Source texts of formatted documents
*** Block opens ***

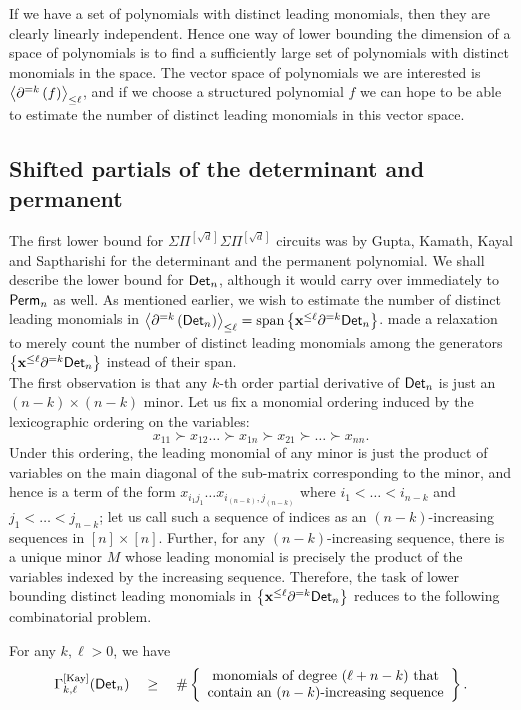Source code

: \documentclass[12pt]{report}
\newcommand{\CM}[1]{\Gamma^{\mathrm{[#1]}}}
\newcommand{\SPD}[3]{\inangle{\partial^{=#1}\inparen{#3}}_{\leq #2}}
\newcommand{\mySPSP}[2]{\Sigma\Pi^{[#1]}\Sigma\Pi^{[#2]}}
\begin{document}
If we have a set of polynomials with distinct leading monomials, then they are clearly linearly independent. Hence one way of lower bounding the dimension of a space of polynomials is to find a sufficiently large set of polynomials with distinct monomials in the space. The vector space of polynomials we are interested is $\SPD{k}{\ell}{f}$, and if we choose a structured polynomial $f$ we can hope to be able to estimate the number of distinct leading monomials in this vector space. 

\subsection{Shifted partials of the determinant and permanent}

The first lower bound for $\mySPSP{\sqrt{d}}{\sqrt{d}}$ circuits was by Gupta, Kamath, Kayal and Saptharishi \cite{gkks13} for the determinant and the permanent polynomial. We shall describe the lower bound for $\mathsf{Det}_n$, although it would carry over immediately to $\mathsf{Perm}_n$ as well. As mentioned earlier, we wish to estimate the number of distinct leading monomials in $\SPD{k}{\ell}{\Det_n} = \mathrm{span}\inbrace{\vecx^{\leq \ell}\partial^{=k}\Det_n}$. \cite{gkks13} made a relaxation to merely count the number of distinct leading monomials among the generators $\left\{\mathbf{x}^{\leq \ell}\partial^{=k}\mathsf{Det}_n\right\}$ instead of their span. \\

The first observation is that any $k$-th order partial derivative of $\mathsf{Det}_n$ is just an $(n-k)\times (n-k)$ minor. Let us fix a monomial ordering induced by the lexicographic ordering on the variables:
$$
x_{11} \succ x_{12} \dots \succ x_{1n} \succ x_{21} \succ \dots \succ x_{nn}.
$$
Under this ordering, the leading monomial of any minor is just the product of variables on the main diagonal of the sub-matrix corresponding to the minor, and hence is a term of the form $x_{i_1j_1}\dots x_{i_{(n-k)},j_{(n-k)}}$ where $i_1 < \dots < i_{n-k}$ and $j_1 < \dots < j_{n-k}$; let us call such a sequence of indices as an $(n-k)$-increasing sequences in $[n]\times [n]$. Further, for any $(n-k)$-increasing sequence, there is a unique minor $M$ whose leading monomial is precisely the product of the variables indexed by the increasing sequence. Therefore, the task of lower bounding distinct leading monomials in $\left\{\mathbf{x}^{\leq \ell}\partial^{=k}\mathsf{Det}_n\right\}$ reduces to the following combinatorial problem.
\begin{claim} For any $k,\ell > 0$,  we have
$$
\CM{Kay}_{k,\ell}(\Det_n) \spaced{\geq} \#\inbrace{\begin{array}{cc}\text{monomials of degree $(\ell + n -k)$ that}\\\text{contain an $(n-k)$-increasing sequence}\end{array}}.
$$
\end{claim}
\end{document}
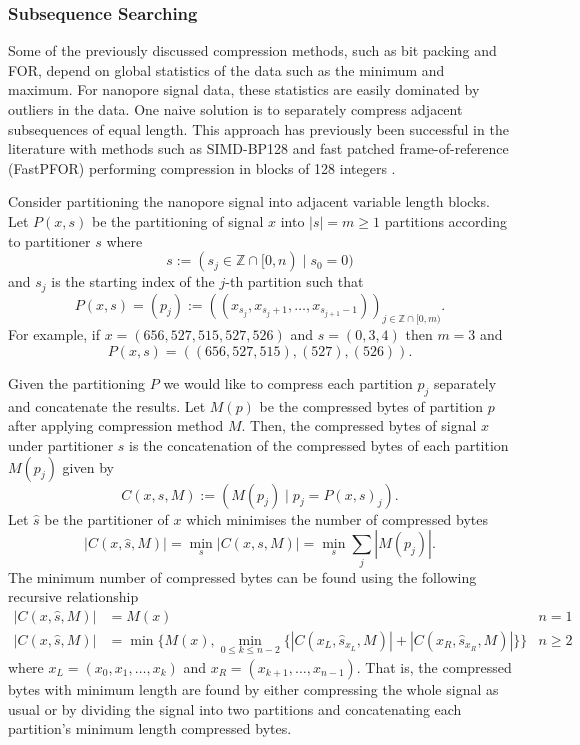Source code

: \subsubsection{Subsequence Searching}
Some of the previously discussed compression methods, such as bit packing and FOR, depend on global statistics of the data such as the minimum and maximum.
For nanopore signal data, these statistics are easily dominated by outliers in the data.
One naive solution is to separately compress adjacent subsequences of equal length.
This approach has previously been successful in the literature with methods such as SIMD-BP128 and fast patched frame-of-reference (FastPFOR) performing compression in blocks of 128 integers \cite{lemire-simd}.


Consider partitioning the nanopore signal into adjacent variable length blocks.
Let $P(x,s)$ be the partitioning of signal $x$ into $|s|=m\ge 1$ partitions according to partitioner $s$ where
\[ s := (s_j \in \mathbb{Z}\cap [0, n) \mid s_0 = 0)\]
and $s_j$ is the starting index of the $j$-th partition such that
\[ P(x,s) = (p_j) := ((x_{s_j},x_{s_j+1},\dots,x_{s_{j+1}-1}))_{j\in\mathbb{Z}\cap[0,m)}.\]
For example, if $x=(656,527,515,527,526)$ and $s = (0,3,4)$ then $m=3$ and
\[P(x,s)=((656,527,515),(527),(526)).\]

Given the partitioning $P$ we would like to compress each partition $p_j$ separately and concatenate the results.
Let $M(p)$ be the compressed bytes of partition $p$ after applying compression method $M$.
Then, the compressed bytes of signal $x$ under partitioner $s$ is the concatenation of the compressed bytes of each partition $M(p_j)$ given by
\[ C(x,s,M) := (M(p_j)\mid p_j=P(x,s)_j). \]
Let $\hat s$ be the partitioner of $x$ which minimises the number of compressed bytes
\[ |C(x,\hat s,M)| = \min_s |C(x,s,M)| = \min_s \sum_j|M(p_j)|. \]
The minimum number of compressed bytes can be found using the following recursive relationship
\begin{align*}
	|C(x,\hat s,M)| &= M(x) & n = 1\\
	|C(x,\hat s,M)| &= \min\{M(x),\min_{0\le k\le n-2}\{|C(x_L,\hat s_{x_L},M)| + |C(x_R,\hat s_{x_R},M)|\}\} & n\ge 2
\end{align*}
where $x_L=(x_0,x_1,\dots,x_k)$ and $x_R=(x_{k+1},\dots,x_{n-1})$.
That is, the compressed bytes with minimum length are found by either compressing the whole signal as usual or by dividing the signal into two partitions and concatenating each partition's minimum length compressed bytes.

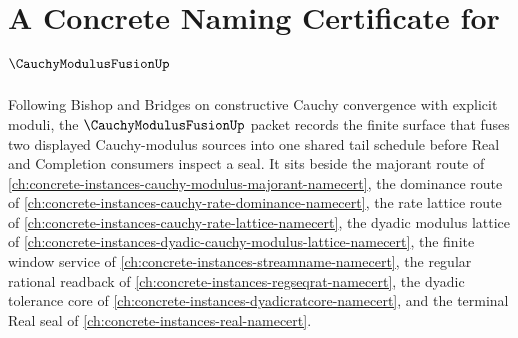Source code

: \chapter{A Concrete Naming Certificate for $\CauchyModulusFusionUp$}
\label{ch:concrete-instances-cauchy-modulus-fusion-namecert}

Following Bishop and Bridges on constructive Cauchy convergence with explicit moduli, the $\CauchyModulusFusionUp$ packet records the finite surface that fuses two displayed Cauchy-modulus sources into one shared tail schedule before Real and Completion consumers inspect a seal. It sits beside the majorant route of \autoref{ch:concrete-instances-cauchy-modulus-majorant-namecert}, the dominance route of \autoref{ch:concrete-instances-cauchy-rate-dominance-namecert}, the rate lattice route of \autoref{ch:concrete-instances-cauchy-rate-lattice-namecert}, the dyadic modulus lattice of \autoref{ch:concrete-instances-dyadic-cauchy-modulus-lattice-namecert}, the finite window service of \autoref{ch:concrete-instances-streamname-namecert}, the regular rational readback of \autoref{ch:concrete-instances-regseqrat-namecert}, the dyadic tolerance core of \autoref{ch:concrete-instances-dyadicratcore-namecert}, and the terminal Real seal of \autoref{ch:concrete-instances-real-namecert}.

*** Block closes ***

▸ **Directions for this task**:
Display each line of the data where "permanent" occurs.

▸ **Task answer**:
\subsection{Shifted partials of the determinant and permanent}
The first lower bound for $\mySPSP{\sqrt{d}}{\sqrt{d}}$ circuits was by Gupta, Kamath, Kayal and Saptharishi \cite{gkks13} for the determinant and the permanent polynomial. We shall describe the lower bound for $\mathsf{Det}_n$, although it would carry over immediately to $\mathsf{Perm}_n$ as well. As mentioned earlier, we wish to estimate the number of distinct leading monomials in $\SPD{k}{\ell}{\Det_n} = \mathrm{span}\inbrace{\vecx^{\leq \ell}\partial^{=k}\Det_n}$. \cite{gkks13} made a relaxation to merely count the number of distinct leading monomials among the generators $\left\{\mathbf{x}^{\leq \ell}\partial^{=k}\mathsf{Det}_n\right\}$ instead of their span. \\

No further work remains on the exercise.